Any picture must be dropped, but each line of the data should be duplicated exactly.

Rendered images with source text:
:::

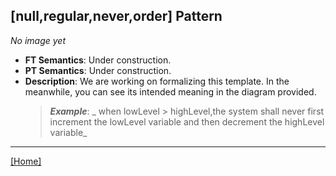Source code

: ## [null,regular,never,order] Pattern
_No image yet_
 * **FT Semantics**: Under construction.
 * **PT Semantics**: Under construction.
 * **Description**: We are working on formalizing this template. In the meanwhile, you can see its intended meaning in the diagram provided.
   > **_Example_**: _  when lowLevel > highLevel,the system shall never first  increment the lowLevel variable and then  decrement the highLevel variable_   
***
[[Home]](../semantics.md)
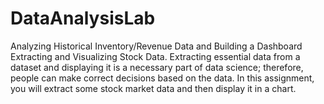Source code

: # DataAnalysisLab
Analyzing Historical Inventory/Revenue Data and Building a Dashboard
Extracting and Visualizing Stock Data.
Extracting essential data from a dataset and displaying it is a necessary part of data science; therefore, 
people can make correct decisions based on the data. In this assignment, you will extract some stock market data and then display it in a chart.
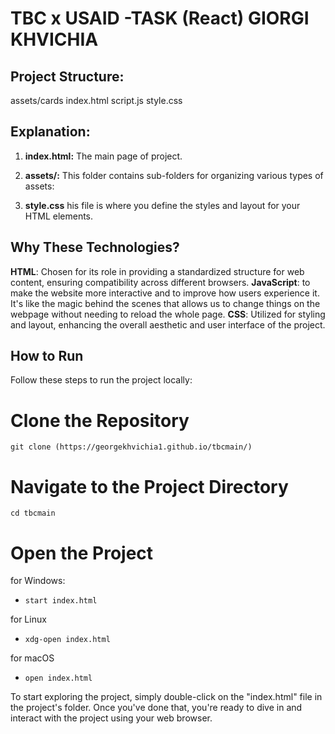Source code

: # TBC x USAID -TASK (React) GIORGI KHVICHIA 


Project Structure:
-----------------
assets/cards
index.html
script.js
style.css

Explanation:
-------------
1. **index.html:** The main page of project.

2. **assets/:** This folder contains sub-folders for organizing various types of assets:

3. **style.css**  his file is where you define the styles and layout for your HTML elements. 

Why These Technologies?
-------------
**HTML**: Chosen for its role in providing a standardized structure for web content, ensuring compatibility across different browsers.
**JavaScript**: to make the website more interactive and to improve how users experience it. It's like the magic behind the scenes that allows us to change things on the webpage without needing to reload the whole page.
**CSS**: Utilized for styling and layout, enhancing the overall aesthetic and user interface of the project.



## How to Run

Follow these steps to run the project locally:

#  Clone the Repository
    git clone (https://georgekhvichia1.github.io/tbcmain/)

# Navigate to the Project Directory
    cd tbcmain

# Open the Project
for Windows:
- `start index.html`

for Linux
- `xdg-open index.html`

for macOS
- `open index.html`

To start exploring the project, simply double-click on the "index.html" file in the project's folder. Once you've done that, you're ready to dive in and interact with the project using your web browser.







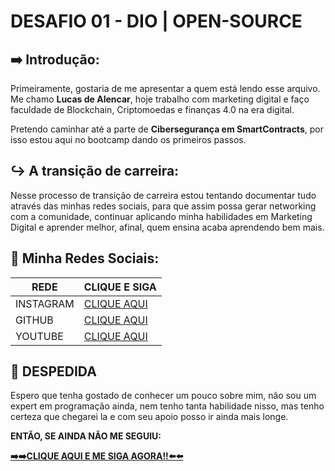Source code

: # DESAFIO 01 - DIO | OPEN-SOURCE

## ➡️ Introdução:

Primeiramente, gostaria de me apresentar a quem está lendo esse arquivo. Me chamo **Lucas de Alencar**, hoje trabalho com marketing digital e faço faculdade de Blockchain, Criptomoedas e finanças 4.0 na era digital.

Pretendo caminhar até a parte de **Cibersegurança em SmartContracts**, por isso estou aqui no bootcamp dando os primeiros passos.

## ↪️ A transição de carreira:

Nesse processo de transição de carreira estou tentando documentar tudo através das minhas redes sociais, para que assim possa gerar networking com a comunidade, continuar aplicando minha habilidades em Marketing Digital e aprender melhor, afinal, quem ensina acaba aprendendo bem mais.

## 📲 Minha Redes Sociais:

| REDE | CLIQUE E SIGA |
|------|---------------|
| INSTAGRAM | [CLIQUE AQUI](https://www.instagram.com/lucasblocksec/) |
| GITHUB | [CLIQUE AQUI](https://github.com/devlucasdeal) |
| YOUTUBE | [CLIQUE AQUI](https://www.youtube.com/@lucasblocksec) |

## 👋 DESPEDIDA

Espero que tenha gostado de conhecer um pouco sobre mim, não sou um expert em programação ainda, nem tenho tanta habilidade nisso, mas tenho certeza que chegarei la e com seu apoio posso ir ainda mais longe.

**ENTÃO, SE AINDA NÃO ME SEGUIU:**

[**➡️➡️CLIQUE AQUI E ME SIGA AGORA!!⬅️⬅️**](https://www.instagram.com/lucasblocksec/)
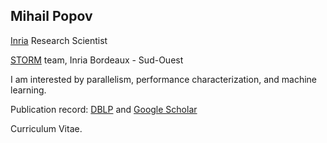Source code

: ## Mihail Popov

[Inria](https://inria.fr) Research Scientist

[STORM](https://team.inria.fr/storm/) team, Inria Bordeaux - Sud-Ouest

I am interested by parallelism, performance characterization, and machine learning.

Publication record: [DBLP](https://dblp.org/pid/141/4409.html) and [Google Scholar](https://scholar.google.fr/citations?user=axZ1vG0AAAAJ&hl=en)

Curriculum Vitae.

:::

- **Output of the exercise**
Source code

: ## [null,regular,never,order] Pattern
_No image yet_
 * **FT Semantics**: Under construction.
 * **PT Semantics**: Under construction.
 * **Description**: We are working on formalizing this template. In the meanwhile, you can see its intended meaning in the diagram provided.
   > **_Example_**: _  when lowLevel > highLevel,the system shall never first  increment the lowLevel variable and then  decrement the highLevel variable_   
***
[[Home]](../semantics.md)
Source code

: # DataAnalysisLab
Analyzing Historical Inventory/Revenue Data and Building a Dashboard
Extracting and Visualizing Stock Data.
Extracting essential data from a dataset and displaying it is a necessary part of data science; therefore, 
people can make correct decisions based on the data. In this assignment, you will extract some stock market data and then display it in a chart.
Source code

: # TBC x USAID -TASK (React) GIORGI KHVICHIA 


Project Structure:
-----------------
assets/cards
index.html
script.js
style.css

Explanation:
-------------
1. **index.html:** The main page of project.

2. **assets/:** This folder contains sub-folders for organizing various types of assets:

3. **style.css**  his file is where you define the styles and layout for your HTML elements. 

Why These Technologies?
-------------
**HTML**: Chosen for its role in providing a standardized structure for web content, ensuring compatibility across different browsers.
**JavaScript**: to make the website more interactive and to improve how users experience it. It's like the magic behind the scenes that allows us to change things on the webpage without needing to reload the whole page.
**CSS**: Utilized for styling and layout, enhancing the overall aesthetic and user interface of the project.



## How to Run

Follow these steps to run the project locally:

#  Clone the Repository
    git clone (https://georgekhvichia1.github.io/tbcmain/)

# Navigate to the Project Directory
    cd tbcmain

# Open the Project
for Windows:
- `start index.html`

for Linux
- `xdg-open index.html`

for macOS
- `open index.html`

To start exploring the project, simply double-click on the "index.html" file in the project's folder. Once you've done that, you're ready to dive in and interact with the project using your web browser.







Source code

: # DESAFIO 01 - DIO | OPEN-SOURCE

## ➡️ Introdução:

Primeiramente, gostaria de me apresentar a quem está lendo esse arquivo. Me chamo **Lucas de Alencar**, hoje trabalho com marketing digital e faço faculdade de Blockchain, Criptomoedas e finanças 4.0 na era digital.

Pretendo caminhar até a parte de **Cibersegurança em SmartContracts**, por isso estou aqui no bootcamp dando os primeiros passos.

## ↪️ A transição de carreira:

Nesse processo de transição de carreira estou tentando documentar tudo através das minhas redes sociais, para que assim possa gerar networking com a comunidade, continuar aplicando minha habilidades em Marketing Digital e aprender melhor, afinal, quem ensina acaba aprendendo bem mais.

## 📲 Minha Redes Sociais:

| REDE | CLIQUE E SIGA |
|------|---------------|
| INSTAGRAM | [CLIQUE AQUI](https://www.instagram.com/lucasblocksec/) |
| GITHUB | [CLIQUE AQUI](https://github.com/devlucasdeal) |
| YOUTUBE | [CLIQUE AQUI](https://www.youtube.com/@lucasblocksec) |

## 👋 DESPEDIDA

Espero que tenha gostado de conhecer um pouco sobre mim, não sou um expert em programação ainda, nem tenho tanta habilidade nisso, mas tenho certeza que chegarei la e com seu apoio posso ir ainda mais longe.

**ENTÃO, SE AINDA NÃO ME SEGUIU:**

[**➡️➡️CLIQUE AQUI E ME SIGA AGORA!!⬅️⬅️**](https://www.instagram.com/lucasblocksec/)
Source code

: ## Mihail Popov

[Inria](https://inria.fr) Research Scientist

[STORM](https://team.inria.fr/storm/) team, Inria Bordeaux - Sud-Ouest

I am interested by parallelism, performance characterization, and machine learning.

Publication record: [DBLP](https://dblp.org/pid/141/4409.html) and [Google Scholar](https://scholar.google.fr/citations?user=axZ1vG0AAAAJ&hl=en)

Curriculum Vitae.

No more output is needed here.